When it comes to choosing a bank, many people default to the big national banks without realizing the vast array of options available. With over 10,000 banks in the U.S. alone, each offering its own unique services, branch locations, fees, and interest rates, it’s worth taking a closer look at what different types of banks have to offer.
One important type of bank is the central bank, such as the Federal Reserve in the U.S. While you can’t become a customer of a central bank, they play a crucial role in regulating the national economy by setting policies that impact the money supply and borrowing costs.
Commercial banks, like JPMorgan Chase and Bank of America, are likely the banks you’re most familiar with. These banks focus on making profits for shareholders and offer a wide range of services for individuals and businesses, including bank accounts and loans.
If you’re looking for the lowest fees or highest interest rates, consider online banks, smaller banks, or credit unions. Online banks, like Ally Bank, offer digital-only services with lower overhead costs, translating into higher rates on deposits and lower fees for customers.

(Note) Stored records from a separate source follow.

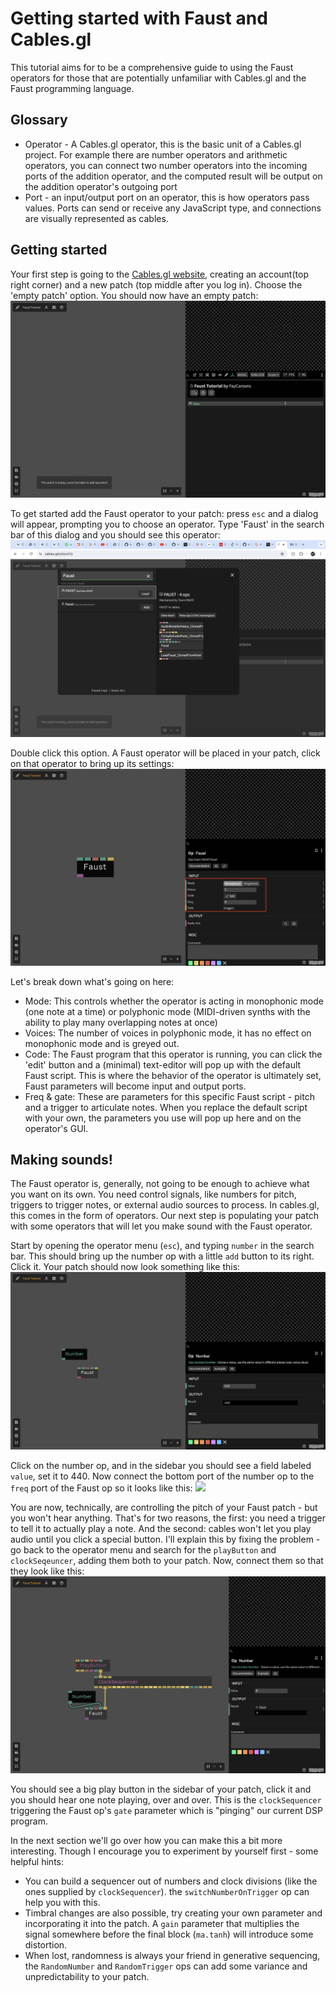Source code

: # Getting started with Faust and Cables.gl

This tutorial aims for to be a comprehensive guide to using the Faust operators for 
those that are potentially unfamiliar with Cables.gl and the Faust programming language.

## Glossary
- Operator - A Cables.gl operator, this is the basic unit of a Cables.gl project.
  For example there are number operators and arithmetic operators, you can connect 
  two number operators into the incoming ports of the addition operator, and the 
  computed result will be output on the addition operator's outgoing port 
- Port - an input/output port on an operator, this is how operators pass values.
  Ports can send or receive any JavaScript type, and connections are visually represented 
  as cables.

## Getting started 

Your first step is going to the [Cables.gl website](cables.gl), creating an 
account(top right corner) and a new patch (top middle after you log in).
Choose the 'empty patch' option. You should now have an empty patch: 
![](empty-patch.png)


To get started add the Faust operator to your patch: press `esc` and a dialog will 
appear, prompting you to choose an operator. Type 'Faust' in the search bar of
this dialog and you should see this operator:
![](search-bar.png)

Double click this option. A Faust operator will be placed in your patch,
click on that operator to bring up its settings:
![](settings.png)

Let's break down what's going on here:
- Mode: This controls whether the operator is acting in monophonic mode 
  (one note at a time) or polyphonic mode 
  (MIDI-driven synths with the ability to play many overlapping notes at once)
- Voices: The number of voices in polyphonic mode, it has no effect on monophonic mode
  and is greyed out.
- Code: The Faust program that this operator is running, you can click the 'edit'
  button and a (minimal) text-editor will pop up with the default Faust script.
  This is where the behavior of the operator is ultimately set, Faust parameters 
  will become input and output ports.
- Freq & gate: These are parameters for this specific Faust script - pitch and a 
  trigger to articulate notes. When you replace the default script with 
  your own, the parameters you use will pop up here and on the operator's GUI.

## Making sounds!

The Faust operator is, generally, not going to be enough to achieve what you want
on its own. You need control signals, like numbers for pitch, triggers to trigger notes, 
or external audio sources to process. In cables.gl, this comes in the form of operators.
Our next step is populating your patch with some operators that will let you make sound 
with the Faust operator.

Start by opening the operator menu (`esc`), and typing `number` in the search bar.
This should bring up the number op with a little `add` button to its right. Click it.
Your patch should now look something like this: 
![](number-op.png)

Click on the number op, and in the sidebar you should see a field labeled `value`, set it to 440.
Now connect the bottom port of the number op to the `freq` port of the Faust op so it looks 
like this: 
![](connected-number-op)

You are now, technically, are controlling the pitch of your Faust patch - but you won't 
hear anything. That's for two reasons, the first: you need a trigger to tell it to actually 
play a note. And the second: cables won't let you play audio until you click a special button.
I'll explain this by fixing the problem - go back to the operator menu and search for the 
`playButton` and `clockSeqeuncer`, adding them both to your patch. Now, connect them so that 
they look like this:
![](trigger-sequencer.png)

You should see a big play button in the sidebar of your patch, click it and you should hear one 
note playing, over and over. This is the `clockSequencer` triggering the Faust op's `gate` parameter
which is "pinging" our current DSP program.

In the next section we'll go over how you can make this a bit more interesting. Though I 
encourage you to experiment by yourself first - some helpful hints:
- You can build a sequencer out of numbers and clock divisions (like the ones supplied by `clockSequencer`).
  the `switchNumberOnTrigger` op can help you with this.
- Timbral changes are also possible, try creating your own parameter and incorporating it into the patch.
  A `gain` parameter that multiplies the signal somewhere before the final block (`ma.tanh`) will 
  introduce some distortion.
- When lost, randomness is always your friend in generative sequencing, the `RandomNumber` and `RandomTrigger`
  ops can add some variance and unpredictability to your patch.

National banks, like 1st National Bank, operate across states and are regulated by the federal government. Regional banks, with assets between $10 billion and $100 billion, offer similar services as national banks but often have stronger ties to local communities.
Community banks, with assets under $10 billion, focus on serving a limited geographic area and provide personalized services tailored to the needs of local residents. They can be a good option for those looking for a more community-oriented banking experience or flexible loan qualifications.
Investment banks primarily work with corporations and may not offer everyday banking services like checking accounts. Online-only banks, like Chime, provide digital-only services with competitive rates and low fees, making them a convenient choice for those comfortable managing their finances online.
Neobanks, while not technically banks, offer banking services through partnerships with chartered banks. These fintech companies emphasize tech-forward innovations and user experience, making them an attractive option for those looking for a modern banking experience.
Savings and loan associations, also known as thrifts, cater primarily to individuals seeking mortgage loans and savings accounts. Credit unions, on the other hand, are nonprofit institutions owned by members and often offer lower fees and higher interest rates compared to traditional banks.
When choosing a bank, consider factors like location, digital vs. in-person banking preferences, needed products and services, community investment, deposit and loan rates, credit history, and membership requirements for credit unions. By exploring the variety of bank options available, you can find the best fit for your financial needs and preferences.